Chapter 11

Detecting Termination and Deadlocks

11.1 Introduction

Termination and deadlocks are crucial predicates in a distributed system. Generally, computations are expected to terminate and be free from deadlocks. It is an important problem in distributed computing to develop efficient algorithms for termination and deadlock detection. Note that both termination and deadlock are stable properties and therefore can be detected using any global snapshot algorithm. However, these predicates can be detected even more efficiently than general stable predicates. The reason for this efficiency is that these predicates are not only stable but also locally stable—the state of each process involved in the predicate does not change when the predicate becomes true. We will later define and exploit the locally stable property of the predicates to design efficient distributed algorithms.

To motivate termination detection, we consider a class of distributed computations called diffusing computations. We give a diffusing computation for the problem of determining the shortest path from a fixed process. The diffusing computation algorithm works except that one does not know when the computation has terminated.
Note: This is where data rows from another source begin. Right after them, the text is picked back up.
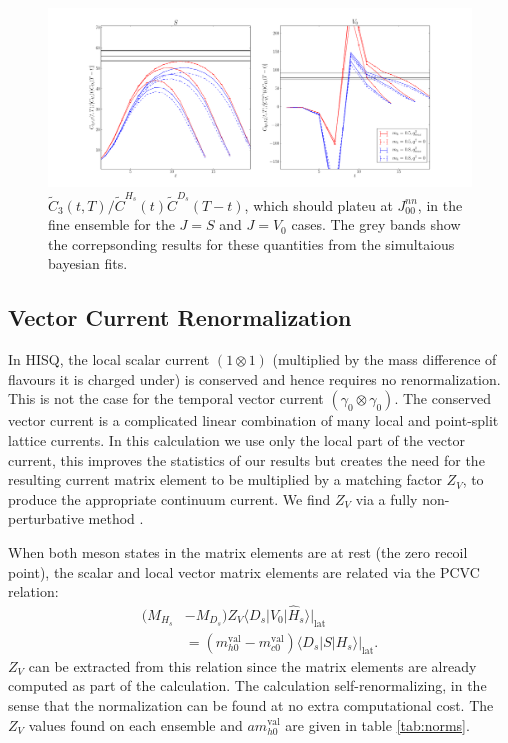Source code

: \begin{figure}[htb!]
    \hspace{-60pt}
    \includegraphics[width=1.3\textwidth]{images/BsDs/fine_3pt_summary.pdf}
    \caption{$\tilde{C}_3(t,T)/\tilde{C}^{H_s}(t) \tilde{C}^{D_s}(T-t)$, which should plateu at $J_{00}^{nn}$, in the fine ensemble for the $J=S$ and $J=V_0$ cases. The grey bands show the correpsonding results for these quantities from the simultaious bayesian fits.\label{fig:3ptcorrs_BsDs}}
\end{figure}

\subsection{Vector Current Renormalization}

In HISQ, the local scalar current $(1\otimes 1)$ (multiplied by the mass difference of flavours it is charged under) is conserved and hence requires no renormalization. This is not the case for the temporal vector current $(\gamma_0\otimes \gamma_0)$. The conserved vector current is a complicated linear combination of many local and point-split lattice currents. In this calculation we use only the local part of the vector current, this improves the statistics of our results but creates the need for the resulting current matrix element to be multiplied by a matching factor $Z_V$, to produce the appropriate continuum current. We find $Z_V$ via a fully non-perturbative method \cite{McNeile:2011ng,Donald:2013pea}.

When both meson states in the matrix elements are at rest (the zero recoil point), the scalar and local vector matrix elements are related via the PCVC relation:
\begin{align}
  ( M_{H_s}& - M_{D_s} ) Z_V \langle D_s | V_0 | \hat{H}_s \rangle|_{\text{lat}} \nonumber \\ &= (m^{\text{val}}_{h0} - m^{\text{val}}_{c0}) \langle D_s | S | H_s \rangle|_{\text{lat}}.
  \label{eq:ward}
\end{align}
$Z_V$ can be extracted from this relation since the matrix elements are already computed as part of the calculation. The calculation self-renormalizing, in the sense that the normalization can be found at no extra computational cost. The $Z_V$ values found on each ensemble and $am^{\text{val}}_{h0}$ are given in table \ref{tab:norms}.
11.2 Diffusing Computation

Consider a computation on a distributed system that is started by a special process called environment. This process starts up the computation by sending messages to some of the processes. Each process in the system is either passive or active. It is assumed that a passive process can become active only on receiving a message (an active process can become passive at any time). Furthermore, a message can be sent by a process only if it is in the active state. Such a computation is called a diffusing computation. Algorithms for many problems such as computing the breadth-first search-spanning tree in an asynchronous network or determining the shortest paths from a processor in a network can be structured as diffusing computations.

We use a distributed shortest-path algorithm to illustrate the concepts of a diffusing computation. Assume that we are interested in finding the shortest path from a fixed process called a coordinator (say, P0) to all other processes. Each process initially knows only the average delay of all its incoming links in the array edgeWeight. A diffusing computation to compute the shortest path is quite simple. Every process Pi maintains the following variables:

1. cost: represents the cost of the shortest path from the coordinator to Pi as known to Pi currently

2. parent: represents the predecessor of Pi in the shortest path from the coordinator to Pi as known to Pi currently

The coordinator acts as the environment and starts up the diffusing computation by sending the cost of the shortest path to be 0 using a message type path. Any process Pi that receives a message from Pj of type path with cost c determines whether its current cost is greater than the cost of reaching Pj plus the cost of reaching from Pj to Pi. If that is indeed the case, then Pi has discovered a path of shorter cost and it updates the cost and parent variables. Further, any such update results in messages to its neighbors about its new cost. The algorithm is shown in Figure 11.1. Each process calls the method initiate to start the program. This call results in the coordinator sending out messages with cost 0. The method handleMsg simply handles messages of type path.

The algorithm works fine with one catch. No process ever knows when it is done, that is, the cost variable will not decrease further. In this chapter, we study how we can extend the computation to detect termination. Figure 11.2 shows the interface implemented by the termination detection algorithm. Any application which uses a TermDetector must invoke initiate at the beginning of the program, sendAction on sending a message, and turnPassive on turning passive.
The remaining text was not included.